[FreeBSD] Interprocess Communication

2024. 6. 29. 22:56ComputerScience/FreeBSD

 

 

 

 

2.12 Interprocess Communication

  • Interprocess communication in FreeBSD is organized in communication domains. The most important domains currently supported include the local domain, for communication between processes executing on the same machine;
    the
    IPv4 domain, for communication between processes using the TCP/IP protocol suite (version 4);
    and the
    IPv6 domain, which is the newest version of the Internet protocols. (주소 부족한 문제를 해결하기 위해) 
  • Within a domain, communication takes place between communication endpoints known as sockets. As mentioned in Section 2.7, the socket system call creates a socket and returns a descriptor; other IPC system calls are described in Chapter 12. Each socket has a type that defines its communications semantics; these semantics include properties such as reliability, ordering, and prevention of the duplication of messages.

 

  • Each socket has associated with it a communication protocol. This protocol provides the semantics (의미) required by the socket according to the latter’s type.

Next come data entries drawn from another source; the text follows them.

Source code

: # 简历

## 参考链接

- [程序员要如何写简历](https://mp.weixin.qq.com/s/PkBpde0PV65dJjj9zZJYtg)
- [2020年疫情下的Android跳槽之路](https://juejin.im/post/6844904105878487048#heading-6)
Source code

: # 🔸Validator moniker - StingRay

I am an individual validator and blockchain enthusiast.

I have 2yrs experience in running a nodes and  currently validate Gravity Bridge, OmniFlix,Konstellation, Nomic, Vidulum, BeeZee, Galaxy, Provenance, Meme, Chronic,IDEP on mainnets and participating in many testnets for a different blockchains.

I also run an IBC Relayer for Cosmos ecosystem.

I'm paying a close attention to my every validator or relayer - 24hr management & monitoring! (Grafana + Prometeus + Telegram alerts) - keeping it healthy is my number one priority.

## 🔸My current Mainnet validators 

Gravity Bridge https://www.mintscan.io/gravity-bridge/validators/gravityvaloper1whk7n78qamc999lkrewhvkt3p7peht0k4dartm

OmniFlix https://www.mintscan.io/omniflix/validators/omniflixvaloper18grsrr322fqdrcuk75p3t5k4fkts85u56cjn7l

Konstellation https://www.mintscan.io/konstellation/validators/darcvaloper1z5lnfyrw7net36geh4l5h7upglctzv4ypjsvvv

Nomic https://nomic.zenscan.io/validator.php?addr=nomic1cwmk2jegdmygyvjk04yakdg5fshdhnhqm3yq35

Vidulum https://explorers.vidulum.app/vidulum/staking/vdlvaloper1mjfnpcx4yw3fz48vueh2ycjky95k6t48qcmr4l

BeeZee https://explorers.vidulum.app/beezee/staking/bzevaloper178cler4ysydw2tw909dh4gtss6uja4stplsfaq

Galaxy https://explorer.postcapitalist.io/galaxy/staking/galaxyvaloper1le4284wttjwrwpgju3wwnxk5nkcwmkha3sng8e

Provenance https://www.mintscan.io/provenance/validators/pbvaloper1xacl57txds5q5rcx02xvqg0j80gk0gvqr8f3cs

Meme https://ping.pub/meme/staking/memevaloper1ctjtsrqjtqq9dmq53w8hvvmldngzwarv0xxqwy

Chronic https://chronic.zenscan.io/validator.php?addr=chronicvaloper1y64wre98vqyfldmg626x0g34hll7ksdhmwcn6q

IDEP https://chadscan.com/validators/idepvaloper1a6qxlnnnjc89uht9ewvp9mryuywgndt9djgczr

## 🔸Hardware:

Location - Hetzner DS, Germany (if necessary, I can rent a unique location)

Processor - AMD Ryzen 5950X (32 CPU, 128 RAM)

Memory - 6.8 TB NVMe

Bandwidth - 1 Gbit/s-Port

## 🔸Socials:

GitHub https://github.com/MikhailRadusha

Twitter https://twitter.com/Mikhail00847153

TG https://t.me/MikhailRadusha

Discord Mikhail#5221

Applications may request a specific protocol when creating a socket or may allow the system to select a protocol that is appropriate for the type of socket being created.
  • Sockets may have addresses bound to them. The form and meaning of socket addresses are dependent on the communication domain in which the socket is created. Binding a name to a socket in the local domain causes a file to be created in the filesystem, while binding an IP address to a socket only updates an entry in the socket structure.
  • Normal data transmitted and received through sockets are untyped. Data-representation issues are the responsibility of libraries built on top of the interprocess-communication facilities. (presentation layer?) 

 

  • Networking implementations on UNIX before 4.2BSD usually worked by overloading the character-device interfaces. One goal of the socket interface was for naive programs to be able to work without change on stream-style connections. Such programs can work only if the read and write system calls are unchanged. Consequently, the original interfaces were left intact and were made to work on stream-type sockets. A new interface was added for datagram sockets, where a destination address must be presented with each send call.

 

  • Implementations of the sockets API exist for pretty much every modern operating system, including several that differ greatly from UNIX. FreeBSD also supports several local IPC mechanisms not related to networking, including semaphores, message queues, and shared memory. These mechanisms are covered in Section 7.2.
  • The increasing power of computer systems has lead to the virtualization of many kernel services, including those related to IPC. A recent feature of FreeBSD is a virtualized network stack in which elements such as sockets, network addresses, and network routing tables may not be global across the entire system, but contained within a single network stack instance. (global하지 않다 == virtualization?) The purpose of these virtualization features is to allow a system administrator to configure a single system to serve several separate networks as might be common at an ISP.